### Task prompt:
Where a line below holds the string "Take", count it; then give the total without any other words.

───── Data supplied

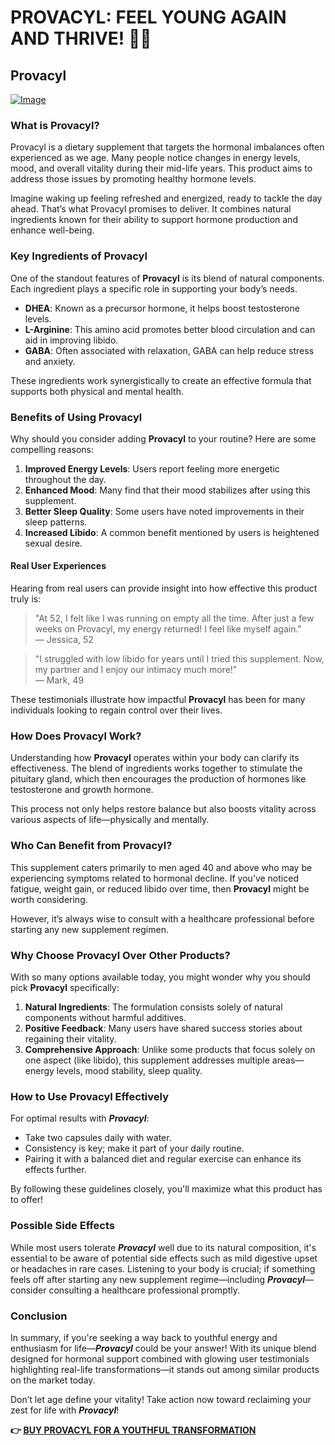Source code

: # PROVACYL: FEEL YOUNG AGAIN AND THRIVE! 💪✨

## Provacyl

[![Image](https://www2.sellhealth.com/292/200x200.gif)](https://gchaffi.com/uwJIhVv8)

### What is Provacyl?

Provacyl is a dietary supplement that targets the hormonal imbalances often experienced as we age. Many people notice changes in energy levels, mood, and overall vitality during their mid-life years. This product aims to address those issues by promoting healthy hormone levels. 

Imagine waking up feeling refreshed and energized, ready to tackle the day ahead. That’s what Provacyl promises to deliver. It combines natural ingredients known for their ability to support hormone production and enhance well-being.

### Key Ingredients of Provacyl

One of the standout features of **Provacyl** is its blend of natural components. Each ingredient plays a specific role in supporting your body’s needs.

- **DHEA**: Known as a precursor hormone, it helps boost testosterone levels.
- **L-Arginine**: This amino acid promotes better blood circulation and can aid in improving libido.
- **GABA**: Often associated with relaxation, GABA can help reduce stress and anxiety.
  
These ingredients work synergistically to create an effective formula that supports both physical and mental health.

### Benefits of Using Provacyl

Why should you consider adding **Provacyl** to your routine? Here are some compelling reasons:

1. **Improved Energy Levels**: Users report feeling more energetic throughout the day.
2. **Enhanced Mood**: Many find that their mood stabilizes after using this supplement.
3. **Better Sleep Quality**: Some users have noted improvements in their sleep patterns.
4. **Increased Libido**: A common benefit mentioned by users is heightened sexual desire.

#### Real User Experiences

Hearing from real users can provide insight into how effective this product truly is:

> "At 52, I felt like I was running on empty all the time. After just a few weeks on Provacyl, my energy returned! I feel like myself again."  
> — Jessica, 52  

> "I struggled with low libido for years until I tried this supplement. Now, my partner and I enjoy our intimacy much more!"  
> — Mark, 49  

These testimonials illustrate how impactful **Provacyl** has been for many individuals looking to regain control over their lives.

### How Does Provacyl Work?

Understanding how **Provacyl** operates within your body can clarify its effectiveness. The blend of ingredients works together to stimulate the pituitary gland, which then encourages the production of hormones like testosterone and growth hormone.

This process not only helps restore balance but also boosts vitality across various aspects of life—physically and mentally.

### Who Can Benefit from Provacyl?

This supplement caters primarily to men aged 40 and above who may be experiencing symptoms related to hormonal decline. If you’ve noticed fatigue, weight gain, or reduced libido over time, then **Provacyl** might be worth considering.

However, it’s always wise to consult with a healthcare professional before starting any new supplement regimen.

### Why Choose Provacyl Over Other Products?

With so many options available today, you might wonder why you should pick **Provacyl** specifically:

1. **Natural Ingredients**: The formulation consists solely of natural components without harmful additives.
2. **Positive Feedback**: Many users have shared success stories about regaining their vitality.
3. **Comprehensive Approach**: Unlike some products that focus solely on one aspect (like libido), this supplement addresses multiple areas—energy levels, mood stability, sleep quality.

### How to Use Provacyl Effectively

For optimal results with ***Provacyl***:

- Take two capsules daily with water.
- Consistency is key; make it part of your daily routine.
- Pairing it with a balanced diet and regular exercise can enhance its effects further.

By following these guidelines closely, you'll maximize what this product has to offer!

### Possible Side Effects

While most users tolerate ***Provacyl*** well due to its natural composition, it's essential to be aware of potential side effects such as mild digestive upset or headaches in rare cases. Listening to your body is crucial; if something feels off after starting any new supplement regime—including ***Provacyl***—consider consulting a healthcare professional promptly.

### Conclusion

In summary, if you're seeking a way back to youthful energy and enthusiasm for life—***Provacyl*** could be your answer! With its unique blend designed for hormonal support combined with glowing user testimonials highlighting real-life transformations—it stands out among similar products on the market today.

Don’t let age define your vitality! Take action now toward reclaiming your zest for life with ***Provacyl***!



**👉 [BUY PROVACYL FOR A YOUTHFUL TRANSFORMATION](https://gchaffi.com/uwJIhVv8)**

──────────

### Response box:
2